> [SUPPLIED MATERIAL]:
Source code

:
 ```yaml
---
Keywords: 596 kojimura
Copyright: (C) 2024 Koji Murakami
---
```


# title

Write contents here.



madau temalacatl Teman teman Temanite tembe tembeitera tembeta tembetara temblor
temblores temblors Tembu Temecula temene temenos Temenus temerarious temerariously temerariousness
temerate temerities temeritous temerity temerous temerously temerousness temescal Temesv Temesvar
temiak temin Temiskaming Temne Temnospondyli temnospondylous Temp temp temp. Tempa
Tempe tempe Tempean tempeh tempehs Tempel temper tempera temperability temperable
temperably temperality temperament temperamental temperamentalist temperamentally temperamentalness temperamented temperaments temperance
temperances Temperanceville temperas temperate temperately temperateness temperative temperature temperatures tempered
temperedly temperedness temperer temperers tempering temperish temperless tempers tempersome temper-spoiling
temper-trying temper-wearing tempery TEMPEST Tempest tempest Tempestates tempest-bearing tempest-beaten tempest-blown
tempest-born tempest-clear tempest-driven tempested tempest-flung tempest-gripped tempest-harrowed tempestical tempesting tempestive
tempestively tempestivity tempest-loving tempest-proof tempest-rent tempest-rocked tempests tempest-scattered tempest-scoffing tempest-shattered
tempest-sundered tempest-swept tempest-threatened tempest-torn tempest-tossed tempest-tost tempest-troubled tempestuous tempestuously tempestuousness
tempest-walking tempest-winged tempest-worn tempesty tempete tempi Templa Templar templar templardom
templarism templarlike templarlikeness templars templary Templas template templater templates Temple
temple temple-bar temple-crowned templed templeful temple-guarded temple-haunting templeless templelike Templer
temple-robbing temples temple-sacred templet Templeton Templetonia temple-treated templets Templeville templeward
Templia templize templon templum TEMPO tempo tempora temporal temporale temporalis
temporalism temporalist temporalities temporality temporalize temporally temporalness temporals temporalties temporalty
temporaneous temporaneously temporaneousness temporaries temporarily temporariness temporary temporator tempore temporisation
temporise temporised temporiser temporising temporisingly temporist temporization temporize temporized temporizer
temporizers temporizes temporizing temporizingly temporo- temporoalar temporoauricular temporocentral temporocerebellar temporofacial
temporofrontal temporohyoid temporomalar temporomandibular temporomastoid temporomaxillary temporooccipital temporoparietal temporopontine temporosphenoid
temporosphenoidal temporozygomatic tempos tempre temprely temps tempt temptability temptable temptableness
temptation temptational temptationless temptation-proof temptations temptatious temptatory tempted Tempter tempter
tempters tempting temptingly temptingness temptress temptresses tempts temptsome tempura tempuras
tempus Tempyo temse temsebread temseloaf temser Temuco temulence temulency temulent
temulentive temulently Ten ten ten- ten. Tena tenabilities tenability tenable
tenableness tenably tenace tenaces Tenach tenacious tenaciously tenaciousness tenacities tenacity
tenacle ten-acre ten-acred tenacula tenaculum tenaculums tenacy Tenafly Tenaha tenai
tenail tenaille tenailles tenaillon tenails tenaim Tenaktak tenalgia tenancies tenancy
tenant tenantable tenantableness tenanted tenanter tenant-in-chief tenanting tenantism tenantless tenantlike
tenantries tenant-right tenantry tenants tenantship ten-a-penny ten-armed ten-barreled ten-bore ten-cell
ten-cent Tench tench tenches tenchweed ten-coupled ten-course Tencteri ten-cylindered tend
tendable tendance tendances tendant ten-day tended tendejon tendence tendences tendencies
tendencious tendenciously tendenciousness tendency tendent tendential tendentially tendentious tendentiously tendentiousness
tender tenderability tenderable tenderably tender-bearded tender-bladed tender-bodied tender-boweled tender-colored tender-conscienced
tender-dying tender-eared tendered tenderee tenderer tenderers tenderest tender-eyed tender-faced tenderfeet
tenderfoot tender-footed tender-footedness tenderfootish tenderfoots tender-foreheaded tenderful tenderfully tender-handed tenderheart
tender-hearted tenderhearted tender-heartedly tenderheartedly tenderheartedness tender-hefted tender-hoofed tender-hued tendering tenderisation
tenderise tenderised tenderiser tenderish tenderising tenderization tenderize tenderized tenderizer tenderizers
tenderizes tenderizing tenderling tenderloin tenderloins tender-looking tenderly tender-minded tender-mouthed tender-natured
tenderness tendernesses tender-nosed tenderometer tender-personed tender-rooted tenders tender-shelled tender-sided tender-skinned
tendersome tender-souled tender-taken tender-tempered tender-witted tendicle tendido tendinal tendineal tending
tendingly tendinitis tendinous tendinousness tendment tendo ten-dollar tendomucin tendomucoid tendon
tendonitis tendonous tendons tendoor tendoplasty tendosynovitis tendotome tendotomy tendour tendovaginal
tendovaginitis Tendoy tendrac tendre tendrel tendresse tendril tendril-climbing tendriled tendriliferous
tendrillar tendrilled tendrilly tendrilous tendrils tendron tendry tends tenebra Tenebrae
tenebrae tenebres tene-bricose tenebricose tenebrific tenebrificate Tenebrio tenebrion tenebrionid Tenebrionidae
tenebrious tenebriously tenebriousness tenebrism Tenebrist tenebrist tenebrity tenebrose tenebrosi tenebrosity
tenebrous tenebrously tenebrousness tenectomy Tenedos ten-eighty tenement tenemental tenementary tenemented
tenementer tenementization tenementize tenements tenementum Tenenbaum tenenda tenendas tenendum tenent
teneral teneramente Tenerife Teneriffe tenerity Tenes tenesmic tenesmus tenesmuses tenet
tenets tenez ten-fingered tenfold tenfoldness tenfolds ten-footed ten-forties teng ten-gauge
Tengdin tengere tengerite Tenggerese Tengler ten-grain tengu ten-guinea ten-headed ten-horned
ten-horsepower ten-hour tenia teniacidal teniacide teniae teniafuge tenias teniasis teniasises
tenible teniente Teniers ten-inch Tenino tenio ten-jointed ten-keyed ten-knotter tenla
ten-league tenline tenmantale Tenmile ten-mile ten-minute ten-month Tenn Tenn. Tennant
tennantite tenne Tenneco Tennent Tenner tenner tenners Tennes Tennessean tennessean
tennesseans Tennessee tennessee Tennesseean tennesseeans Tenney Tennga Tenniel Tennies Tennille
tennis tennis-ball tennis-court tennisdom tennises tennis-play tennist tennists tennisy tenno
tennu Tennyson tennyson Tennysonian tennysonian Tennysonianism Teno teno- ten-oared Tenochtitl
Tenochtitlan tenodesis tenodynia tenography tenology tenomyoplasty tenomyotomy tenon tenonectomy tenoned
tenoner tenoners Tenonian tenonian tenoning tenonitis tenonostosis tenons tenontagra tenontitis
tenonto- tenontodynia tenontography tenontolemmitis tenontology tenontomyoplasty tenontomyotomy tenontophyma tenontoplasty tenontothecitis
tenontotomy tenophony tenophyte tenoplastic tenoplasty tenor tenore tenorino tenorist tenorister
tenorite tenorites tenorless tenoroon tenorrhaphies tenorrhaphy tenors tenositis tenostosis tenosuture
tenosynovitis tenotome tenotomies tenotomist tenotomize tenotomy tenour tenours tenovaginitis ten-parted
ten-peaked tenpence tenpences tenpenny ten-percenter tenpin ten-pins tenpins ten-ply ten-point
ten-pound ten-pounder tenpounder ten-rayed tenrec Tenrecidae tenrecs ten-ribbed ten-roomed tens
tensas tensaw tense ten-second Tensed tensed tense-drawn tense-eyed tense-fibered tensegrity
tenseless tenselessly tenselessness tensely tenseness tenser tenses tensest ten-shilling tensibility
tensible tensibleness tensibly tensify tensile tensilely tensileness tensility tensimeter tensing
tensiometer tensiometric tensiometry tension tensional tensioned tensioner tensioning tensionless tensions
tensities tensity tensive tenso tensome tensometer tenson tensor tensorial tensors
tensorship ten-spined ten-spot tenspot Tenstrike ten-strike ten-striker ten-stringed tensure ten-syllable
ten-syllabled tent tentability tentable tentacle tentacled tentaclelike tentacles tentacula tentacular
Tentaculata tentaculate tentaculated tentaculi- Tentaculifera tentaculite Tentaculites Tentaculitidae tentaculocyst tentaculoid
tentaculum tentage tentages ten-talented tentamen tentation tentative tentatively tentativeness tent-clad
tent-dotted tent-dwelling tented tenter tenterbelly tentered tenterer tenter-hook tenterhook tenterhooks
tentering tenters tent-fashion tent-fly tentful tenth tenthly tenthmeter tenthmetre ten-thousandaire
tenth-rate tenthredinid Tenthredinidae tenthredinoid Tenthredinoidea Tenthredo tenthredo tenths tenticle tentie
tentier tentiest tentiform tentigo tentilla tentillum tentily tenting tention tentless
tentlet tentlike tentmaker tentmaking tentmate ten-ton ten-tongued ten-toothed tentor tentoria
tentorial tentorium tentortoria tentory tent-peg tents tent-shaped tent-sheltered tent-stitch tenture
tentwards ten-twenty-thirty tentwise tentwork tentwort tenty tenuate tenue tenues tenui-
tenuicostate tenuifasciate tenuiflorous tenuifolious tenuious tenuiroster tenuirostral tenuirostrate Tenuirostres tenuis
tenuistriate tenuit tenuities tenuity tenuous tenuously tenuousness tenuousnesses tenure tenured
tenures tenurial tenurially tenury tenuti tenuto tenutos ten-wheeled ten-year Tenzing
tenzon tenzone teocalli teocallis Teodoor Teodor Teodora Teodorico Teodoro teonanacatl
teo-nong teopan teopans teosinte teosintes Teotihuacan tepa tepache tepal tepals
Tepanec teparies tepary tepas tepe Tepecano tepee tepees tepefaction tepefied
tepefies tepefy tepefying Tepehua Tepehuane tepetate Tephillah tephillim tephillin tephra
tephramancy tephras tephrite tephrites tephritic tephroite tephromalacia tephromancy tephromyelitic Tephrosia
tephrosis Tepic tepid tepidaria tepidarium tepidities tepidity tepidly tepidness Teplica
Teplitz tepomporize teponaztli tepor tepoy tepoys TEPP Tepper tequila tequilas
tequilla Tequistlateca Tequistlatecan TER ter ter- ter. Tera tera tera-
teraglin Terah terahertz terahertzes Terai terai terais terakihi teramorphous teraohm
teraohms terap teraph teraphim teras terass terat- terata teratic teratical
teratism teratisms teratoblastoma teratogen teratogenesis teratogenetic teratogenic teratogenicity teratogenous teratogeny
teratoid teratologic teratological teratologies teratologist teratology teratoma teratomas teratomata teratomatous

> [EXERCISE INSTRUCTIONS]: Set down the lines of the listing word for word, from its first line through the line containing "temblores temblors Tembu". Both of those lines belong in the answer, and no others do.

> [SOLUTION TO THIS PROBLEM]:
Source code

:
 ```yaml
---
Keywords: 596 kojimura
Copyright: (C) 2024 Koji Murakami
---
```


# title

Write contents here.



madau temalacatl Teman teman Temanite tembe tembeitera tembeta tembetara temblor
temblores temblors Tembu Temecula temene temenos Temenus temerarious temerariously temerariousness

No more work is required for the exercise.